GOAL OF THE EXERCISE:
Only lines with the word "subsection" are needed; collect each of them from the listing below.

MATERIALS PROVIDED:
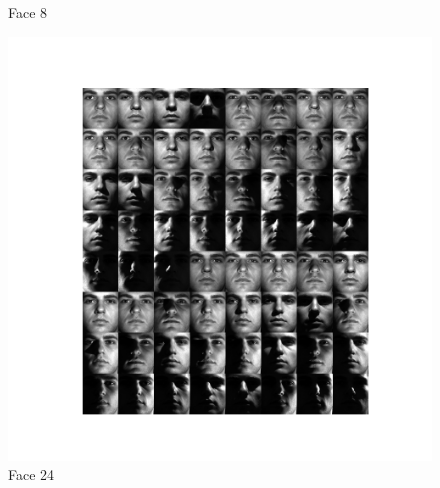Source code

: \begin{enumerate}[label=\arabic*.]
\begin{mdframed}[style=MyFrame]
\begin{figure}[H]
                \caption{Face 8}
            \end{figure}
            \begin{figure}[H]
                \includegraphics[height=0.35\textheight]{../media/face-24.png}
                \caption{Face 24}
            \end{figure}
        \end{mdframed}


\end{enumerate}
...
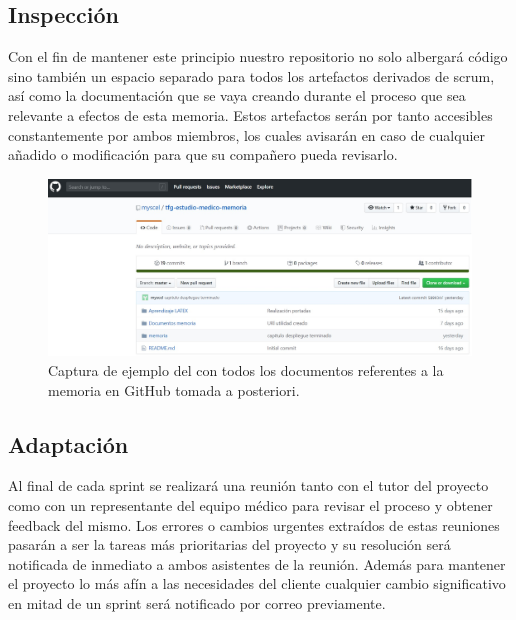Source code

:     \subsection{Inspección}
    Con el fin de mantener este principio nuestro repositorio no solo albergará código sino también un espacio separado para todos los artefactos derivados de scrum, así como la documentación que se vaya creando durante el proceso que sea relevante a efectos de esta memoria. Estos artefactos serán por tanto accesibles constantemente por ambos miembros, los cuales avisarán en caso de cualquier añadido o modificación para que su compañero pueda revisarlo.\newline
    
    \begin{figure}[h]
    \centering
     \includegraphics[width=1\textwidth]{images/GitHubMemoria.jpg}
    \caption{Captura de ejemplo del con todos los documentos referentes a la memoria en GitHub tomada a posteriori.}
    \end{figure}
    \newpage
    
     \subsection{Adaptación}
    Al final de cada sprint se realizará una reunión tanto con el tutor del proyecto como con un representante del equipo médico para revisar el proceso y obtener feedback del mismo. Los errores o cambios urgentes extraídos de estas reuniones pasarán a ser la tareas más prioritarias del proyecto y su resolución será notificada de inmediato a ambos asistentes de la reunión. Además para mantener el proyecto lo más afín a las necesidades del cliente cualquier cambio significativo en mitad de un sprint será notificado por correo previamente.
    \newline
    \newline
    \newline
...
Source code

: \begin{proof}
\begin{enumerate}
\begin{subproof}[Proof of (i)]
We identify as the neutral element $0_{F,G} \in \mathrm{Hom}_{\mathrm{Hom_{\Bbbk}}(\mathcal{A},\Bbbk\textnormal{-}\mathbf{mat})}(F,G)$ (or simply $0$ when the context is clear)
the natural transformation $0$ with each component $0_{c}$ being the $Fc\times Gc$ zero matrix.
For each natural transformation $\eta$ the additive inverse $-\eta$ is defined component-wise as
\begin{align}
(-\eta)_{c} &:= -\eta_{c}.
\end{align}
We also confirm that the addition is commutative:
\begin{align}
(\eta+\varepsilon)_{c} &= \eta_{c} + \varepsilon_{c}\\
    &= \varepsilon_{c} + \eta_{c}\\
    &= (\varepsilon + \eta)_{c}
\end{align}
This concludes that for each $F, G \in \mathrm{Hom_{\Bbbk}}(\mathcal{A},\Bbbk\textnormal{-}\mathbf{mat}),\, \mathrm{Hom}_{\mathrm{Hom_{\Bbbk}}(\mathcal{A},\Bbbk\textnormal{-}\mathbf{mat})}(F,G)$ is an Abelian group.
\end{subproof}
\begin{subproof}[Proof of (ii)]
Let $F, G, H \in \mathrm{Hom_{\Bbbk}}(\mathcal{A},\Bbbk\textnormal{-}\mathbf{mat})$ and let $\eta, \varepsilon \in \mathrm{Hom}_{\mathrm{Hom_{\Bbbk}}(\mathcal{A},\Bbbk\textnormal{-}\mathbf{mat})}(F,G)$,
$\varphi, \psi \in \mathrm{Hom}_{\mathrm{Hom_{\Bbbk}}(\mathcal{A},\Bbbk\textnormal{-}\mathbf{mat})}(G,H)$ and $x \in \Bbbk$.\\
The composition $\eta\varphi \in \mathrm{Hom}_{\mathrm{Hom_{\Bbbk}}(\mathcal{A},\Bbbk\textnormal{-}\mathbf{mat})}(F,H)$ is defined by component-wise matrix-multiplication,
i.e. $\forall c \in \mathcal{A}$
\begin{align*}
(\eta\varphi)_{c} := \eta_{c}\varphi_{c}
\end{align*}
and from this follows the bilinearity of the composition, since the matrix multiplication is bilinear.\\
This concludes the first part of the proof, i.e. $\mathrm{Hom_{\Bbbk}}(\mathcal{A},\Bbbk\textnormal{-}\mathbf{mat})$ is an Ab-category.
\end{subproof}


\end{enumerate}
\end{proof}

TASK SOLUTION:
:     \subsection{Inspección}
     \subsection{Adaptación}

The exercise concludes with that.